Your answer needs to include each line of the records in which the string "RGsocialsenti" can be found.

Records from a data collection:
..............................

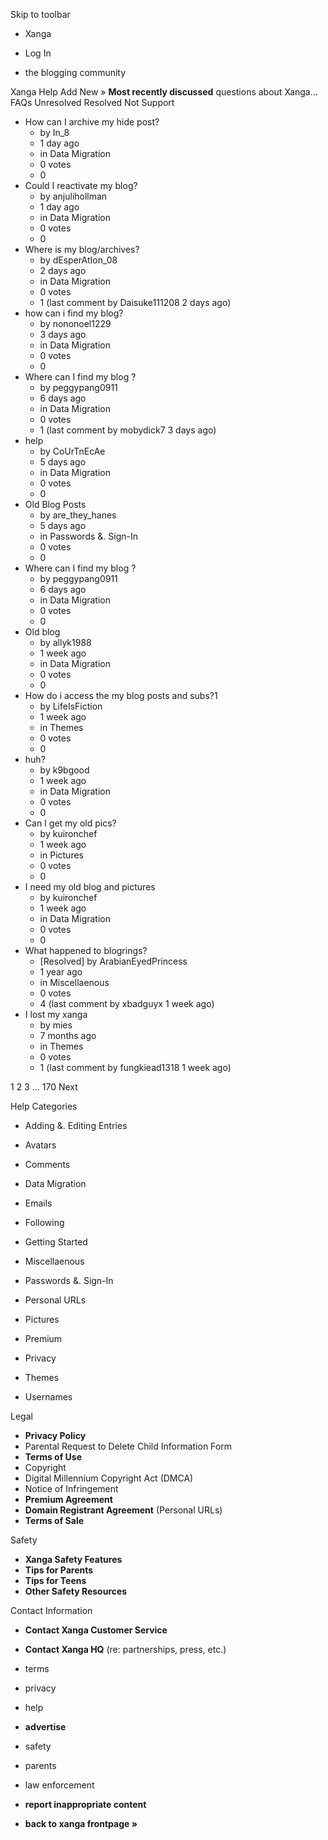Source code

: Skip to toolbar

*   Xanga

*   Log In

*   the blogging community

Xanga Help Add New » **Most recently discussed** questions about Xanga… FAQs Unresolved Resolved Not Support

*   How can I archive my hide post?
    *   by In\_8
    *   1 day ago
    *   in Data Migration
    *   0 votes
    *   0
*   Could I reactivate my blog?
    *   by anjulihollman
    *   1 day ago
    *   in Data Migration
    *   0 votes
    *   0
*   Where is my blog/archives?
    *   by dEsperAtIon\_08
    *   2 days ago
    *   in Data Migration
    *   0 votes
    *   1 (last comment by Daisuke111208 2 days ago)
*   how can i find my blog?
    *   by nononoel1229
    *   3 days ago
    *   in Data Migration
    *   0 votes
    *   0
*   Where can I find my blog ?
    *   by peggypang0911
    *   6 days ago
    *   in Data Migration
    *   0 votes
    *   1 (last comment by mobydick7 3 days ago)
*   help
    *   by CoUrTnEcAe
    *   5 days ago
    *   in Data Migration
    *   0 votes
    *   0
*   Old Blog Posts
    *   by are\_they\_hanes
    *   5 days ago
    *   in Passwords &. Sign-In
    *   0 votes
    *   0
*   Where can I find my blog ?
    *   by peggypang0911
    *   6 days ago
    *   in Data Migration
    *   0 votes
    *   0
*   Old blog
    *   by allyk1988
    *   1 week ago
    *   in Data Migration
    *   0 votes
    *   0
*   How do i access the my blog posts and subs?1
    *   by LifeIsFiction
    *   1 week ago
    *   in Themes
    *   0 votes
    *   0
*   huh?
    *   by k9bgood
    *   1 week ago
    *   in Data Migration
    *   0 votes
    *   0
*   Can I get my old pics?
    *   by kuironchef
    *   1 week ago
    *   in Pictures
    *   0 votes
    *   0
*   I need my old blog and pictures
    *   by kuironchef
    *   1 week ago
    *   in Data Migration
    *   0 votes
    *   0
*   What happened to blogrings?
    *   \[Resolved\] by ArabianEyedPrincess
    *   1 year ago
    *   in Miscellaenous
    *   0 votes
    *   4 (last comment by xbadguyx 1 week ago)
*   I lost my xanga
    *   by mies
    *   7 months ago
    *   in Themes
    *   0 votes
    *   1 (last comment by fungkiead1318 1 week ago)

1 2 3 ... 170 Next

Help Categories

*   Adding &. Editing Entries
*   Avatars
*   Comments
*   Data Migration
*   Emails
*   Following
*   Getting Started
*   Miscellaenous

*   Passwords &. Sign-In
*   Personal URLs
*   Pictures
*   Premium
*   Privacy
*   Themes
*   Usernames

Legal

*   **Privacy Policy**
*   Parental Request to Delete Child Information Form
*   **Terms of Use**
*   Copyright
*   Digital Millennium Copyright Act (DMCA)
*   Notice of Infringement
*   **Premium Agreement**
*   **Domain Registrant Agreement** (Personal URLs)
*   **Terms of Sale**

Safety

*   **Xanga Safety Features**
*   **Tips for Parents**
*   **Tips for Teens**
*   **Other Safety Resources**

Contact Information

*   **Contact Xanga Customer Service**
*   **Contact Xanga HQ** (re: partnerships, press, etc.)

*   terms
*   privacy
*   help
*   **advertise**

*   safety
*   parents
*   law enforcement
*   **report inappropriate content**

*   **back to xanga frontpage »**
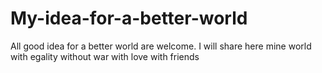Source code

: # My-idea-for-a-better-world
All good idea for a better world are welcome. I will share here mine 
world with egality
without war
with love 
with friends
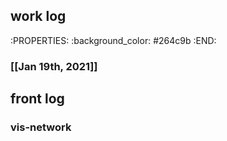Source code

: ## work log
:PROPERTIES:
:background_color: #264c9b
:END:
### [[Jan 19th, 2021]]
## front log
### vis-network
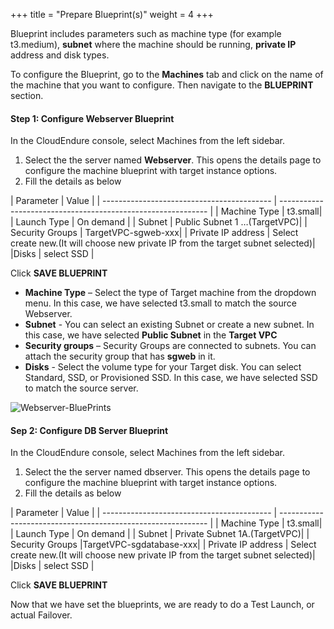 +++
title = "Prepare Blueprint(s)"
weight = 4
+++


Blueprint includes parameters such as machine type (for example t3.medium), **subnet** where the machine should be running, **private IP** address and disk types.

To configure the Blueprint, go to the **Machines** tab and click on the name of the machine that you want to configure. Then navigate to the **BLUEPRINT** section.

#### Step 1: Configure Webserver Blueprint

In the CloudEndure console, select Machines from the left sidebar. 
1. Select the the server named **Webserver**. This opens the details page to configure the machine blueprint with target instance options. 
2. Fill the details as below

| Parameter                                  | Value                                                        |
    | ------------------------------------------ | ------------------------------------------------------------ |
    | Machine Type | t3.small|
    | Launch Type                          | On demand |
    | Subnet                          | Public Subnet 1 …(TargetVPC)|
    | Security Groups                          | TargetVPC-sgweb-xxx|
    | Private IP address                          | Select create new.(It will choose new private IP from the target subnet selected)|
    |Disks                        |  select SSD |

  Click **SAVE BLUEPRINT**

- **Machine Type** – Select the type of Target machine from the dropdown menu. In this case, we have selected t3.small to match the source Webserver.
- **Subnet** -  You can select an existing Subnet or create a new subnet. In this case, we have selected **Public Subnet** in the **Target VPC**
- **Security groups** – Security Groups are connected to subnets. You can attach the security group that has **sgweb** in it. 
- **Disks** - Select the volume type for your Target disk. You can select Standard, SSD, or Provisioned SSD. In this case, we have selected SSD to match the source server. 

![Webserver-BluePrints](/lab1/webserver.png?classes=shadow,border)

#### Sep 2: Configure DB Server Blueprint

In the CloudEndure console, select Machines from the left sidebar. 
1. Select the the server named dbserver. This opens the details page to configure the machine blueprint with target instance options. 
2. Fill the details as below 

| Parameter                                  | Value                                                        |
    | ------------------------------------------ | ------------------------------------------------------------ |
    | Machine Type | t3.small|
    | Launch Type                          | On demand |
    | Subnet                          | Private Subnet 1A.(TargetVPC)|
    | Security Groups                          |TargetVPC-sgdatabase-xxx|
    | Private IP address                          | Select create new.(It will choose new private IP from the target subnet selected)|
    |Disks                        |  select SSD |

  
  Click **SAVE BLUEPRINT**

Now that we have set the blueprints, we are ready to do a Test Launch, or actual Failover.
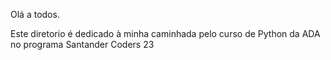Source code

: Olá a todos.

Este diretorio é dedicado à minha caminhada pelo curso de Python da ADA no programa Santander Coders 23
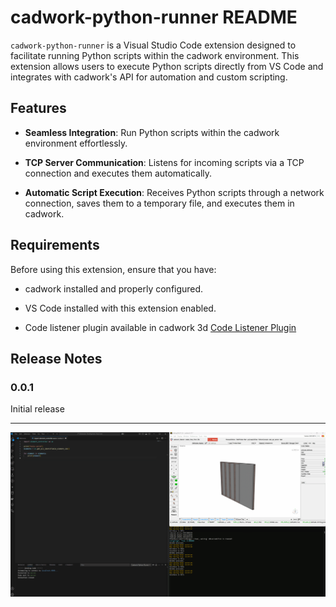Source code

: # cadwork-python-runner README

`cadwork-python-runner` is a Visual Studio Code extension designed to facilitate running Python scripts within the cadwork environment. This extension allows users to execute Python scripts directly from VS Code and integrates with cadwork's API for automation and custom scripting.

## Features

- **Seamless Integration**: Run Python scripts within the cadwork environment effortlessly.

- **TCP Server Communication**: Listens for incoming scripts via a TCP connection and executes them automatically.

- **Automatic Script Execution**: Receives Python scripts through a network connection, saves them to a temporary file, and executes them in cadwork.

## Requirements

Before using this extension, ensure that you have:

- cadwork installed and properly configured.

- VS Code installed with this extension enabled.

- Code listener plugin available in cadwork 3d [Code Listener Plugin](https://github.com/Brunner246/cadwork_listener)


## Release Notes


### 0.0.1

Initial release 

---


![Extension usage in combination with cadwork 3d](images/usage.gif)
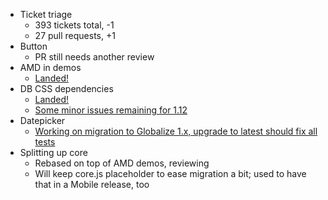 * Ticket triage
  * 393 tickets total, -1
  * 27 pull requests, +1
* Button
  * PR still needs another review
* AMD in demos
  * [Landed!](https://github.com/jquery/jquery-ui/pull/1557)
* DB CSS dependencies
  * [Landed!](https://github.com/jquery/download.jqueryui.com/pull/256)
  * [Some minor issues remaining for 1.12](https://github.com/jquery/download.jqueryui.com/issues/273)
* Datepicker
  * [Working on migration to Globalize 1.x, upgrade to latest should fix all tests](https://github.com/fnagel/jquery-ui/commits/datepicker-globalize)
* Splitting up core
  * Rebased on top of AMD demos, reviewing
  * Will keep core.js placeholder to ease migration a bit; used to have that in a Mobile release, too
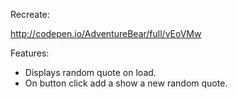 Recreate:

http://codepen.io/AdventureBear/full/vEoVMw

Features:

- Displays random quote on load.
- On button click add a show a new random quote.
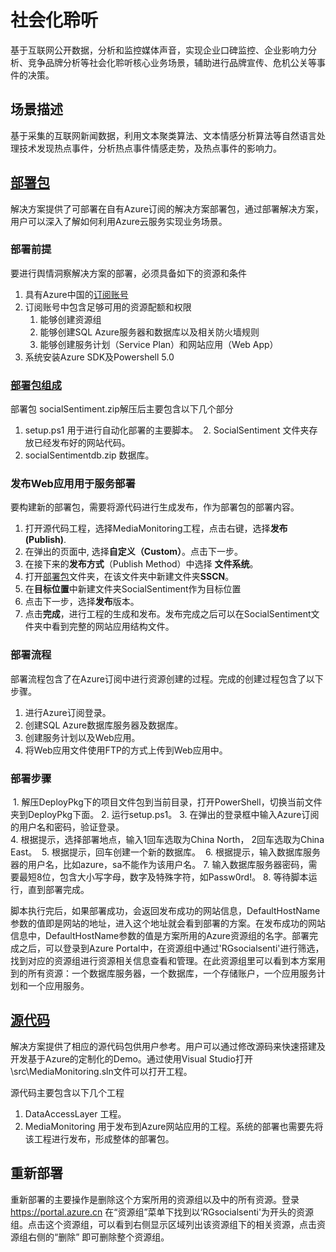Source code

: # 社会化聆听
基于互联网公开数据，分析和监控媒体声音，实现企业口碑监控、企业影响力分析、竞争品牌分析等社会化聆听核心业务场景，辅助进行品牌宣传、危机公关等事件的决策。


## 场景描述
基于采集的互联网新闻数据，利用文本聚类算法、文本情感分析算法等自然语言处理技术发现热点事件，分析热点事件情感走势，及热点事件的影响力。


## [部署包](./DeployPkg)
解决方案提供了可部署在自有Azure订阅的解决方案部署包，通过部署解决方案，用户可以深入了解如何利用Azure云服务实现业务场景。



### 部署前提
要进行舆情洞察解决方案的部署，必须具备如下的资源和条件

 1. 具有Azure中国的[订阅账号](https://www.azure.cn/)
 2. 订阅账号中包含足够可用的资源配额和权限
     1. 能够创建资源组
     2. 能够创建SQL Azure服务器和数据库以及相关防火墙规则
     3. 能够创建服务计划（Service Plan）和网站应用（Web App）
 3. 系统安装Azure SDK及Powershell 5.0

### [部署包组成]((./DeployPkg))
部署包 socialSentiment.zip解压后主要包含以下几个部分

  1. setup.ps1 用于进行自动化部署的主要脚本。
  2. SocialSentiment 文件夹存放已经发布好的网站代码。
  3. socialSentimentdb.zip 数据库。


### 发布Web应用用于服务部署

要构建新的部署包，需要将源代码进行生成发布，作为部署包的部署内容。

  1. 打开源代码工程，选择MediaMonitoring工程，点击右键，选择**发布(Publish)**.
  2. 在弹出的页面中, 选择**自定义（Custom）**。点击下一步。
  3. 在接下来的**发布方式**（Publish Method）中选择 **文件系统**。
  4. 打开[部署包](./DeployPkg)文件夹，在该文件夹中新建文件夹**SSCN**。
  5. 在**目标位置**中新建文件夹SocialSentiment作为目标位置
  6. 点击下一步，选择**发布**版本。
  7. 点击**完成**，进行工程的生成和发布。发布完成之后可以在SocialSentiment文件夹中看到完整的网站应用结构文件。

### 部署流程

部署流程包含了在Azure订阅中进行资源创建的过程。完成的创建过程包含了以下步骤。

  1. 进行Azure订阅登录。
  2. 创建SQL Azure数据库服务器及数据库。
  3. 创建服务计划以及Web应用。
  4. 将Web应用文件使用FTP的方式上传到Web应用中。


### 部署步骤

  1. 解压DeployPkg下的项目文件包到当前目录，打开PowerShell，切换当前文件夹到DeployPkg下面。
  2. 运行setup.ps1。
  3. 在弹出的登录框中输入Azure订阅的用户名和密码，验证登录。  
  4. 根据提示，选择部署地点，输入1回车选取为China North， 2回车选取为China East。
  5. 根据提示，回车创建一个新的数据库。
  6. 根据提示，输入数据库服务器的用户名，比如azure，sa不能作为该用户名。
  7. 输入数据库服务器密码，需要最短8位，包含大小写字母，数字及特殊字符，如Passw0rd!。
  8. 等待脚本运行，直到部署完成。


脚本执行完后，如果部署成功，会返回发布成功的网站信息，DefaultHostName参数的值即是网站的地址，进入这个地址就会看到部署的方案。在发布成功的网站信息中，DefaultHostName参数的值是方案所用的Azure资源组的名字。部署完成之后，可以登录到Azure Portal中，在资源组中通过'RGsocialsenti'进行筛选，找到对应的资源组进行资源相关信息查看和管理。在此资源组里可以看到本方案用到的所有资源：一个数据库服务器，一个数据库，一个存储账户，一个应用服务计划和一个应用服务。



## [源代码](./src)
解决方案提供了相应的源代码包供用户参考。用户可以通过修改源码来快速搭建及开发基于Azure的定制化的Demo。通过使用Visual Studio打开\src\MediaMonitoring.sln文件可以打开工程。

源代码主要包含以下几个工程
  1. DataAccessLayer 工程。
  2. MediaMonitoring 用于发布到Azure网站应用的工程。系统的部署也需要先将该工程进行发布，形成整体的部署包。


## 重新部署
重新部署的主要操作是删除这个方案所用的资源组以及中的所有资源。登录 https://portal.azure.cn 在“资源组”菜单下找到以‘RGsocialsenti'为开头的资源组。点击这个资源组，可以看到右侧显示区域列出该资源组下的相关资源，点击资源组右侧的“删除” 即可删除整个资源组。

..............................

• _EXERCISE RESULT_:
脚本执行完后，如果部署成功，会返回发布成功的网站信息，DefaultHostName参数的值即是网站的地址，进入这个地址就会看到部署的方案。在发布成功的网站信息中，DefaultHostName参数的值是方案所用的Azure资源组的名字。部署完成之后，可以登录到Azure Portal中，在资源组中通过'RGsocialsenti'进行筛选，找到对应的资源组进行资源相关信息查看和管理。在此资源组里可以看到本方案用到的所有资源：一个数据库服务器，一个数据库，一个存储账户，一个应用服务计划和一个应用服务。
重新部署的主要操作是删除这个方案所用的资源组以及中的所有资源。登录 https://portal.azure.cn 在“资源组”菜单下找到以‘RGsocialsenti'为开头的资源组。点击这个资源组，可以看到右侧显示区域列出该资源组下的相关资源，点击资源组右侧的“删除” 即可删除整个资源组。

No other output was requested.